The Norwegian season takes place during the summer to avoid the harsh Nordic winters, so the potential for clashes with EPL broadcasts is minimised, but not averted entirely. As Trond explains, it comes down to individual loyalties:
“I would watch a RBK (Rosenborg) game over a United game anytime, but I have a strong local identity. Others follow their English team as they feel they are guaranteed more quality football for the two hours spent.”
Divided loyalties become more apparent when Norwegian club sides play English teams in Europe. Whilst some, like Trond, feel Norwegians should forget domestic rivalries to support their own sides against foreign teams in European competition, it appears his sentiments are not shared by his countrymen, who are more exited at catching a glimpse of their adopted English team. This scenario is reflected in pre-season games involving English clubs in Norway, when fans of the opposition can often outnumber the home team. That’s not to say Norwegians don’t back their own teams properly during the domestic season. Thomas, an English designer based in Oslo, is impressed by the close relationship between the supporters and the players in Norwegian football, but feels the lure of the English game is irresistible in comparison,
“I've never heard of fans making a big effort to travel to an away fixture here, where as they'll use £500+ on a weekend of English football.”

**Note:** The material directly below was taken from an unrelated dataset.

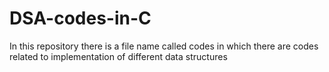 # DSA-codes-in-C
In this repository there is a file name called codes in which there are codes related to implementation of different data structures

Given the advent of digital television during the past decade, and the availability of football from multiple sources, is it possible that new trends are emerging in Norway’s consumption of football that could threaten the dominant position of the EPL?
Niklas Wildhagen is one example of the changing football demographic; a Bundelsliga fanatic and author of the Norwegian Musings blog, he admits that German football has not captured the imagination of Norwegian fans like the EPL, but suggests interest in other competitions is growing:
“There are certainly more Spanish and Italian football enthusiasts in Norway now then there were ten years ago. Italian teams like Juve, AC Milan, AS Roma and Inter have a decent amount of fans that follow their every game.”
Even so, Niklas acknowledges that most of those fans that follow Serie A or La Liga will also follow an EPL side (he himself is a Liverpool supporter), but this recent trend reflects Norwegians’ general appreciation of good football. Indeed, Trond believes that Serie A and La Liga are technically superior to the EPL, but without the historic legacy they do not command the consistent, daily coverage.
That is unlikely to change for some time. Support for English sides has become so engrained in Norwegian culture it appears they often override more nationalistic loyalties. These Norwegian Anglo fans are not fickle; once they choose their side they are committed, and will invest significant amounts of time and money undertaking pilgrimages to support them.
You’re more likely to find Norwegian fans checking out the pubs before the game and soaking up the atmosphere than visiting the club megastore. It’s also worth remembering that this relationship began long before the marketing of the Premier League to a global audience. For that reason the Anglo-Norway football bond should endure for many more seasons as a shared appreciation of football culture between two football obsessed nations.